Sunday, Irene struck knocking power out by 10:30AM. Luckily, some of the tomatoes ended up roasted and pureed with champagne vinegar, bread crumbs and garlic for a roasted gazpacho – my new favorite recipe for this cold summer soup. Topped with cukes and pepper, perfect for power outages!
So now the grill is our main cooking tool. Fish delivery on Tuesday offered 2 pounds of dabs. Couldn’t freeze it (still no power) so a pan was placed on the grill, oil heated and a cornmeal crusted dab swam in the hot oil. Grilled zucchini, carrots (wonderful roasted on the grill) corn on the cob and gazpacho finished this meal.
Zucchini was shredded by hand and sauteed with garlic, the jalapeno and scallions.
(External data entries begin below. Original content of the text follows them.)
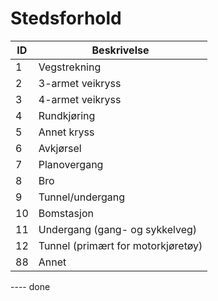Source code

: # Stedsforhold

| ID | Beskrivelse                        |
|----|------------------------------------|
| 1  | Vegstrekning                       |
| 2  | 3-armet veikryss                   |
| 3  | 4-armet veikryss                   |
| 4  | Rundkjøring                        |
| 5  | Annet kryss                        |
| 6  | Avkjørsel                          |
| 7  | Planovergang                       |
| 8  | Bro                                |
| 9  | Tunnel/undergang                   |
| 10 | Bomstasjon                         |
| 11 | Undergang (gang- og sykkelveg)     |
| 12 | Tunnel (primært for motorkjøretøy) |
| 88 | Annet                              |
---- done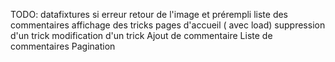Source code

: 
TODO:
    datafixtures
    si erreur retour de l'image et prérempli
    liste des commentaires
    affichage des tricks pages d'accueil ( avec load)
    suppression d'un trick
    modification d'un trick
    Ajout de commentaire
    Liste de commentaires
    Pagination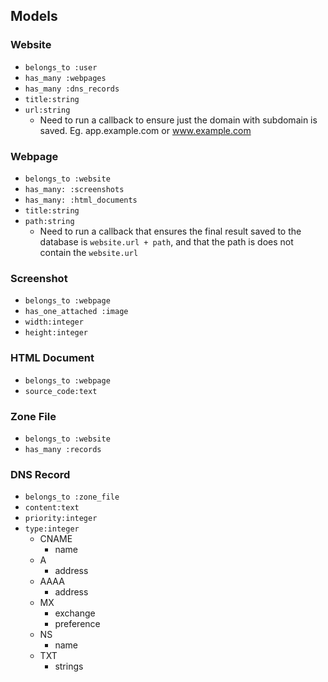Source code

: ## Models

### Website

- `belongs_to :user`
- `has_many :webpages`
- `has_many :dns_records`
- `title:string`
- `url:string`
    - Need to run a callback to ensure just the domain with subdomain is saved. Eg. app.example.com or www.example.com

### Webpage

- `belongs_to :website`
- `has_many: :screenshots`
- `has_many: :html_documents`
- `title:string`
- `path:string`
    - Need to run a callback that ensures the final result saved to the database is  `website.url + path`, and that the path is does not contain the `website.url`

### Screenshot

- `belongs_to :webpage`
- `has_one_attached :image`
- `width:integer`
- `height:integer`

### HTML Document

- `belongs_to :webpage`
- `source_code:text`

### Zone File

- `belongs_to :website`
- `has_many :records`

### DNS Record

- `belongs_to :zone_file`
- `content:text`
- `priority:integer`
- `type:integer`
    - CNAME
        - name
    - A
        - address
    - AAAA
        - address
    - MX
        - exchange
        - preference
    - NS
        - name
    - TXT 
        - strings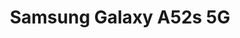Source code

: ---
title: "Samsung Galaxy A52s 5G"
permalink: /uses/samsung-a52s-5G/
description: One of the best mid-range smartphones from Samsung's Galaxy line up. 
links:
  - text: Official Website
    url: https://www.samsung.com/ph/smartphones/galaxy-a/galaxy-a52s-5g-awesome-mint-256gb-sm-a528blgiphl/
rating: 4.6
---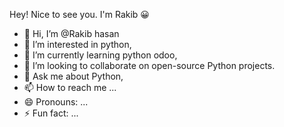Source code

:  Hey! Nice to see you.
I'm Rakib 😀

- 👋 Hi, I’m @Rakib hasan
- 👀 I’m interested in python,
- 🌱 I’m currently learning python odoo,
- 💞️ I’m looking to collaborate on  open-source Python projects.
- 💬 Ask me about Python,
- 📫 How to reach me ...
- 😄 Pronouns: ...
- ⚡ Fun fact: ...

<!---
Rakib48-code/Rakib48-code is a ✨ special ✨ repository because its `README.md` (this file) appears on your GitHub profile.
You can click the Preview link to take a look at your changes.
--->
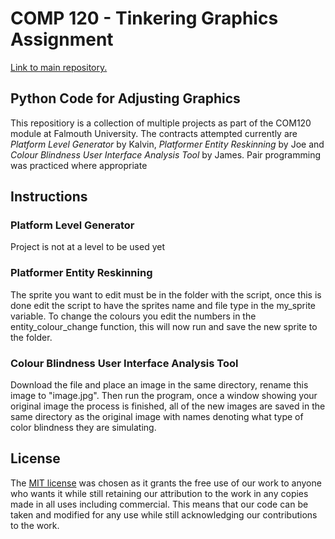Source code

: # COMP 120 - Tinkering Graphics Assignment

[Link to main repository.](https://github.com/JIMBLYB/Tinkering_Graphics_Teams)

## Python Code for Adjusting Graphics
This repositiory is a collection of multiple projects as part of the COM120 module at Falmouth University. The contracts attempted currently are _Platform Level Generator_ by Kalvin, _Platformer Entity Reskinning_ by Joe and _Colour Blindness User Interface Analysis Tool_ by James. Pair programming was practiced where appropriate

## Instructions

### Platform Level Generator
Project is not at a level to be used yet

### Platformer Entity Reskinning
The sprite you want to edit must be in the folder with the script, once this is done edit the script to have the sprites name and file type in the my_sprite variable. To change the colours you edit the numbers in the entity_colour_change function, this will now run and save the new sprite to the folder.

### Colour Blindness User Interface Analysis Tool
Download the file and place an image in the same directory, rename this image to "image.jpg". Then run the program, once a window showing your original image the process is finished, all of the new images are saved in the same directory as the original image with names denoting what type of color blindness they are simulating.

## License
The [MIT license](https://choosealicense.com/licenses/mit/) was chosen as it grants the free use of our work to anyone who wants it while still retaining our attribution to the work in any copies made in all uses including commercial. This means that our code can be taken and modified for any use while still acknowledging our contributions to the work.
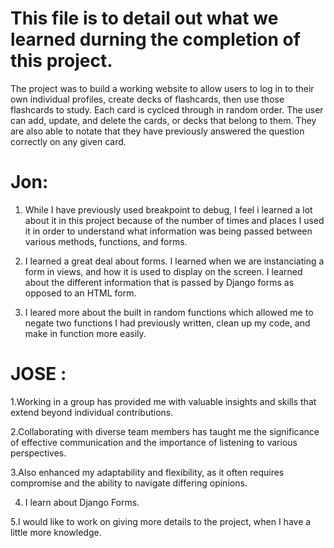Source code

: # This file is to detail out what we learned durning the completion of this project.

The project was to build a working website to allow users to log in to their own individual profiles, create decks of flashcards, then use those flashcards to study.  Each card is cyclced through in random order.  The user can add, update, and delete the cards, or decks that belong to them.  They are also able to notate that they have previously answered the question correctly on any given card.

# Jon:

1. While I have previously used breakpoint to debug, I feel i learned a lot about it in this project because of the number of times and places I used it in order to understand what information was being passed between various methods, functions, and forms.

2. I learned a great deal about forms.  I learned when we are instanciating a form in views, and how it is used to display on the screen.  I learned about the different information that is passed by Django forms as opposed to an HTML form.  

3. I leared more about the built in random functions which allowed me to negate two functions I had previously written, clean up my code, and make in function more easily.


# JOSE :

1.Working in a group has provided me with valuable insights and skills that extend beyond individual contributions. 

2.Collaborating with diverse team members has taught me the significance of effective communication and the importance of listening to various perspectives. 

3.Also enhanced my adaptability and flexibility, as it often requires compromise and the ability to navigate differing opinions.

4. I learn about Django Forms.

5.I would like to work on giving more details to the project, when I have a little more knowledge. 
 



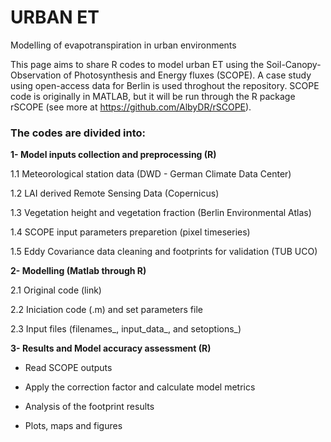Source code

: # URBAN ET
Modelling of evapotranspiration in urban environments

This page aims to share R codes to model urban ET using the Soil-Canopy-Observation of Photosynthesis and Energy fluxes (SCOPE). A case study using open-access data for Berlin is used throghout the repository. SCOPE code is originally in MATLAB, but it will be run through the R package rSCOPE (see more at https://github.com/AlbyDR/rSCOPE).


### **The codes are divided into:**

**1- Model inputs collection and preprocessing (R)**

   1.1 Meteorological station data (DWD - German Climate Data Center)
   
   1.2 LAI derived Remote Sensing Data (Copernicus)
   
   1.3 Vegetation height and vegetation fraction (Berlin Environmental Atlas)
   
   1.4 SCOPE input parameters preparetion (pixel timeseries)
   
   1.5 Eddy Covariance data cleaning and footprints for validation (TUB UCO)
 
   
   
**2- Modelling (Matlab through R)**

   2.1 Original code (link)
   
   2.2 Iniciation code (.m) and set parameters file
   
   2.3 Input files (filenames_, input_data_, and setoptions_)
   
   
**3- Results and Model accuracy assessment (R)**

   - Read SCOPE outputs
   
   - Apply the correction factor and calculate model metrics
   
   - Analysis of the footprint results
   
   - Plots, maps and figures
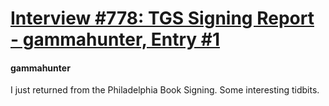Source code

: # [Interview #778: TGS Signing Report - gammahunter, Entry #1](https://www.theoryland.com/intvmain.php?i=778#1)

#### gammahunter

I just returned from the Philadelphia Book Signing. Some interesting tidbits.

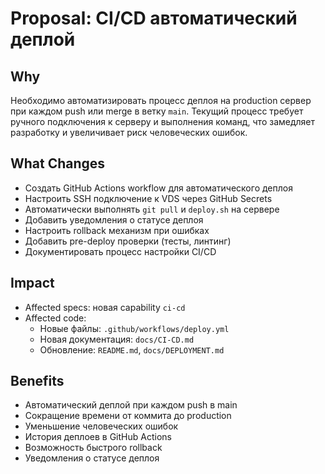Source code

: # Proposal: CI/CD автоматический деплой

## Why

Необходимо автоматизировать процесс деплоя на production сервер при каждом push или merge в ветку `main`. Текущий процесс требует ручного подключения к серверу и выполнения команд, что замедляет разработку и увеличивает риск человеческих ошибок.

## What Changes

- Создать GitHub Actions workflow для автоматического деплоя
- Настроить SSH подключение к VDS через GitHub Secrets
- Автоматически выполнять `git pull` и `deploy.sh` на сервере
- Добавить уведомления о статусе деплоя
- Настроить rollback механизм при ошибках
- Добавить pre-deploy проверки (тесты, линтинг)
- Документировать процесс настройки CI/CD

## Impact

- Affected specs: новая capability `ci-cd`
- Affected code:
  - Новые файлы: `.github/workflows/deploy.yml`
  - Новая документация: `docs/CI-CD.md`
  - Обновление: `README.md`, `docs/DEPLOYMENT.md`

## Benefits

- Автоматический деплой при каждом push в main
- Сокращение времени от коммита до production
- Уменьшение человеческих ошибок
- История деплоев в GitHub Actions
- Возможность быстрого rollback
- Уведомления о статусе деплоя
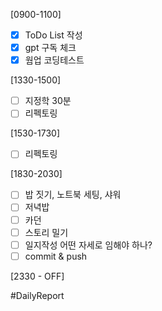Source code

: [0900-1100]
- [x] ToDo List 작성 
- [x] gpt 구독 체크
- [x] 웜업 코딩테스트

[1330-1500]
- [ ] 지정학 30분
- [ ] 리펙토링 

[1530-1730]
- [ ] 리펙토링 

[1830-2030]
- [ ] 밥 짓기, 노트북 세팅, 샤워
- [ ] 저녁밥 
- [ ] 카던
- [ ] 스토리 밀기
- [ ] 일지작성 
	어떤 자세로 임해야 하나? 
- [ ] commit & push 

[2330 - OFF]


#DailyReport 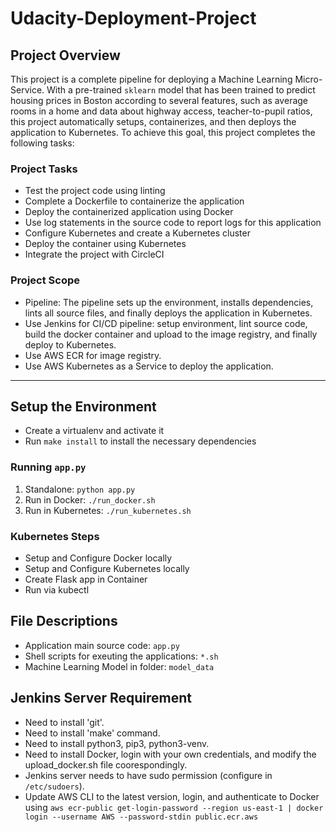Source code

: 
# Udacity-Deployment-Project

## Project Overview

This project is a complete pipeline for deploying a Machine Learning Micro-Service. With a pre-trained `sklearn` model that has been trained to predict housing prices in Boston according to several features, such as average rooms in a home and data about highway access, teacher-to-pupil ratios, this project automatically setups, containerizes, and then deploys the application to Kubernetes. To achieve this goal, this project completes the following tasks:

### Project Tasks

* Test the project code using linting
* Complete a Dockerfile to containerize the application
* Deploy the containerized application using Docker
* Use log statements in the source code to report logs for this application
* Configure Kubernetes and create a Kubernetes cluster
* Deploy the container using Kubernetes
* Integrate the project with CircleCI

### Project Scope

* Pipeline: The pipeline sets up the environment, installs dependencies, lints all source files, and finally deploys the application in Kubernetes.
* Use Jenkins for CI/CD pipeline: setup environment, lint source code, build the docker container and upload to the image registry, and finally deploy to Kubernetes.
* Use AWS ECR for image registry.
* Use AWS Kubernetes as a Service to deploy the application.

---

## Setup the Environment

* Create a virtualenv and activate it
* Run `make install` to install the necessary dependencies

### Running `app.py`

1. Standalone:  `python app.py`
2. Run in Docker:  `./run_docker.sh`
3. Run in Kubernetes:  `./run_kubernetes.sh`

### Kubernetes Steps

* Setup and Configure Docker locally
* Setup and Configure Kubernetes locally
* Create Flask app in Container
* Run via kubectl


## File Descriptions

* Application main source code: `app.py`
* Shell scripts for exeuting the applications: `*.sh`
* Machine Learning Model in folder: `model_data`

## Jenkins Server Requirement

* Need to install 'git'.
* Need to install 'make' command.
* Need to install python3, pip3, python3-venv.
* Need to install Docker, login with your own credentials, and modify the upload_docker.sh file coorespondingly.
* Jenkins server needs to have sudo permission (configure in `/etc/sudoers`).
* Update AWS CLI to the latest version, login, and authenticate to Docker using `aws ecr-public get-login-password --region us-east-1 | docker login --username AWS --password-stdin public.ecr.aws`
Topped with pepper jack cheese, a delightful take on hash, for which this brunch recipe had eggs poached on top of this mixture, but no eggs in the house this week. Besides, this was dinner…
Leftovers sufficed until Thursday when the power returned, and the cherry tomatoes were roasted with olive oil, salt and pepper for use in a tossed pasta. (not creative, I know, but so much to catch up on this week). Beets were roasted with a little herbs de provence and olive oil, dressed with a sour cream orange dressing and topped with toasted walnuts. Dinner party worthy, with fresh flavors from the dressing, earthy dark flavors from the roasted beets, and a slight floral note from the lavender in the herbs. Simple, elegant and so healthy! A vegetarian chili will finish up the remaining pepper, the black beans and tofu I bought for another dish, and lot’s of spices.
Can’t wait to see what we get tonight!Happy Labor Day to all….and good eating!